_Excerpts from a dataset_
********************

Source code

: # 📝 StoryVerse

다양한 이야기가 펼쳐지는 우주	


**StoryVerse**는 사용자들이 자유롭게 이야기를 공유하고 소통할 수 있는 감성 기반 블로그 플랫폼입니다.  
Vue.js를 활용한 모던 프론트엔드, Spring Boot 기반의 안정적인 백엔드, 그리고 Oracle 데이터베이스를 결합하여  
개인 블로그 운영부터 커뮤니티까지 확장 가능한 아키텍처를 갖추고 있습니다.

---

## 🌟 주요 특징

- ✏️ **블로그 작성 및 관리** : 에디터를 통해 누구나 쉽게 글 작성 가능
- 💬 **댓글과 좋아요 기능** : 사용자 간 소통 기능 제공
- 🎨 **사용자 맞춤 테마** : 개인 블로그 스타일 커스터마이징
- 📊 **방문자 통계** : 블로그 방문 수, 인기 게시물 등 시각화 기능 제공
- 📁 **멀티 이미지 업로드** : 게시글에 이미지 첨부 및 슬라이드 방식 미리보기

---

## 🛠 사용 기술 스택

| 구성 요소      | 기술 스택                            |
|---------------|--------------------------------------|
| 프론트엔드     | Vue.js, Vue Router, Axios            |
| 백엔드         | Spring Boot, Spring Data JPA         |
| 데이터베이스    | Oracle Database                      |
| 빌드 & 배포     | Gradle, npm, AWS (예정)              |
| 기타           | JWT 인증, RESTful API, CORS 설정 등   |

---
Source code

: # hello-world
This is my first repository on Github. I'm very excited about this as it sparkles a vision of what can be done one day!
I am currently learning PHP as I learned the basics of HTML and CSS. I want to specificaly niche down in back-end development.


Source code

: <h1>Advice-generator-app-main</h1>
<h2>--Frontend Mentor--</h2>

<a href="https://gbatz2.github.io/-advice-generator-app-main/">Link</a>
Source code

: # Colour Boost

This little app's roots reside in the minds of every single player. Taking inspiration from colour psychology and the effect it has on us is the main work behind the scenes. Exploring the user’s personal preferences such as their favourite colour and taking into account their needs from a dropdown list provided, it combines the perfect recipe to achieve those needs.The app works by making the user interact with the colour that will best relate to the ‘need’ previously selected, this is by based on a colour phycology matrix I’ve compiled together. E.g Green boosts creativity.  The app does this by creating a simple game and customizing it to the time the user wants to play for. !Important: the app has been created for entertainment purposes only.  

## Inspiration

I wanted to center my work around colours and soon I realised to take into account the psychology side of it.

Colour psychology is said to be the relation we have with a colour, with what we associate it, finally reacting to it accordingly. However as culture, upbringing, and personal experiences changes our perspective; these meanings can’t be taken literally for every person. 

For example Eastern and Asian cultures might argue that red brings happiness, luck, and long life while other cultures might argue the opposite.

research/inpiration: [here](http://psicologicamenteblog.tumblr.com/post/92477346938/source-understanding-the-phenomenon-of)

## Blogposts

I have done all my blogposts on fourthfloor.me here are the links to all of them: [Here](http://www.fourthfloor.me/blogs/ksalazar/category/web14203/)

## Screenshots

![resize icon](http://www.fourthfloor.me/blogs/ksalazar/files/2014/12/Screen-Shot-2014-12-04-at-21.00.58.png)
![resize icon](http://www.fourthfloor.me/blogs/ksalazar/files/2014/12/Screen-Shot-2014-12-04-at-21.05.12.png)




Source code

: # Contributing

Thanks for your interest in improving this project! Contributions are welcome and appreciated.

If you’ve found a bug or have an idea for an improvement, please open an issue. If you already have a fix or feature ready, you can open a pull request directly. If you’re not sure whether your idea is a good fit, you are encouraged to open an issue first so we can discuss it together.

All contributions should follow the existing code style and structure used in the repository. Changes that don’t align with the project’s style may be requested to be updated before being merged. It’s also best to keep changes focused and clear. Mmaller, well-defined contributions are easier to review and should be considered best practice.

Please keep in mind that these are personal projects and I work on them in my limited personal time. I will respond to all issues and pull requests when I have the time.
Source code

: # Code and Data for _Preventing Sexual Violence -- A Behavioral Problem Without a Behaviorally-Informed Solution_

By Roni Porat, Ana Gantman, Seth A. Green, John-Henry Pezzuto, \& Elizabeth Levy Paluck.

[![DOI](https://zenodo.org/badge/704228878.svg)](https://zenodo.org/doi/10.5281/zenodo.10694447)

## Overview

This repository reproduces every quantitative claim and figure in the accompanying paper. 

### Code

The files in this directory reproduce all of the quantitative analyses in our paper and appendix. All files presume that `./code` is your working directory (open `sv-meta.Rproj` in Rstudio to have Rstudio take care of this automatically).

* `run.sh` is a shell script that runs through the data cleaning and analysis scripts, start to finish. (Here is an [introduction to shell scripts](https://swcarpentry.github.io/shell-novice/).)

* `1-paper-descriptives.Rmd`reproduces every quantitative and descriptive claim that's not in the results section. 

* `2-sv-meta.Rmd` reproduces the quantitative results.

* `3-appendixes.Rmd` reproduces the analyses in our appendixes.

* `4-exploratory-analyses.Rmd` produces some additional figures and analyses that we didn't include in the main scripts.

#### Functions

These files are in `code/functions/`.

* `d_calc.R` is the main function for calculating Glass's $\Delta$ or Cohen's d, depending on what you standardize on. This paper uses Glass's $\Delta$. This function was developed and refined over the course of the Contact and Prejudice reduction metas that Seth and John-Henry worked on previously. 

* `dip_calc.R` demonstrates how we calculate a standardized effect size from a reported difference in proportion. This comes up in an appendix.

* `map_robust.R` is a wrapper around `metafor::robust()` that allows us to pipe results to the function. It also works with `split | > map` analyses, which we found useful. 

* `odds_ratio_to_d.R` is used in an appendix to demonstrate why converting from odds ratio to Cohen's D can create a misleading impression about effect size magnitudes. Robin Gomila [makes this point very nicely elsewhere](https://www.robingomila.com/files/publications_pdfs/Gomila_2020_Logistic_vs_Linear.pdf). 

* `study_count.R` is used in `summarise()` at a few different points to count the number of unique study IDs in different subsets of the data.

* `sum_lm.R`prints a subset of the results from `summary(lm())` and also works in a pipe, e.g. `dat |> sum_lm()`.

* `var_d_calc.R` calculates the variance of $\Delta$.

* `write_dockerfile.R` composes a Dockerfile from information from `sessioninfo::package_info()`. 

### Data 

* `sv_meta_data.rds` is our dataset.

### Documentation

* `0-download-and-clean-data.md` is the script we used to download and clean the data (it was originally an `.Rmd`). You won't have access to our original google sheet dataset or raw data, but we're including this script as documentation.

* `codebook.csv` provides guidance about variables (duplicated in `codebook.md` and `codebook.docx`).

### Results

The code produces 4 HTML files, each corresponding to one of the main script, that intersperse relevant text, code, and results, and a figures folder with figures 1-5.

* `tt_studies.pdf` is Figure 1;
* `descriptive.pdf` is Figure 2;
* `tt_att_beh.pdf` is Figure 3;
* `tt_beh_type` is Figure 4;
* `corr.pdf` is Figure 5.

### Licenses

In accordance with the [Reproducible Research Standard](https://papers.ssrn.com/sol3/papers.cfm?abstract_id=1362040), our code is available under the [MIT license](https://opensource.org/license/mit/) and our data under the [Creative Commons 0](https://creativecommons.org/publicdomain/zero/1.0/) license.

********************

_Problem requirements_
Scan the entries above for the line containing "- 📊 **방문자 통계** : 블로그 방문 수, 인기 게시물 등 시각화 기능 제공", and copy it and all lines after it exactly, down to and including the line containing "I wanted to".

_Answer_
- 📊 **방문자 통계** : 블로그 방문 수, 인기 게시물 등 시각화 기능 제공
- 📁 **멀티 이미지 업로드** : 게시글에 이미지 첨부 및 슬라이드 방식 미리보기

---

## 🛠 사용 기술 스택

| 구성 요소      | 기술 스택                            |
|---------------|--------------------------------------|
| 프론트엔드     | Vue.js, Vue Router, Axios            |
| 백엔드         | Spring Boot, Spring Data JPA         |
| 데이터베이스    | Oracle Database                      |
| 빌드 & 배포     | Gradle, npm, AWS (예정)              |
| 기타           | JWT 인증, RESTful API, CORS 설정 등   |

---
Source code

: # hello-world
This is my first repository on Github. I'm very excited about this as it sparkles a vision of what can be done one day!
I am currently learning PHP as I learned the basics of HTML and CSS. I want to specificaly niche down in back-end development.


Source code

: <h1>Advice-generator-app-main</h1>
<h2>--Frontend Mentor--</h2>

<a href="https://gbatz2.github.io/-advice-generator-app-main/">Link</a>
Source code

: # Colour Boost

This little app's roots reside in the minds of every single player. Taking inspiration from colour psychology and the effect it has on us is the main work behind the scenes. Exploring the user’s personal preferences such as their favourite colour and taking into account their needs from a dropdown list provided, it combines the perfect recipe to achieve those needs.The app works by making the user interact with the colour that will best relate to the ‘need’ previously selected, this is by based on a colour phycology matrix I’ve compiled together. E.g Green boosts creativity.  The app does this by creating a simple game and customizing it to the time the user wants to play for. !Important: the app has been created for entertainment purposes only.  

## Inspiration

I wanted to center my work around colours and soon I realised to take into account the psychology side of it.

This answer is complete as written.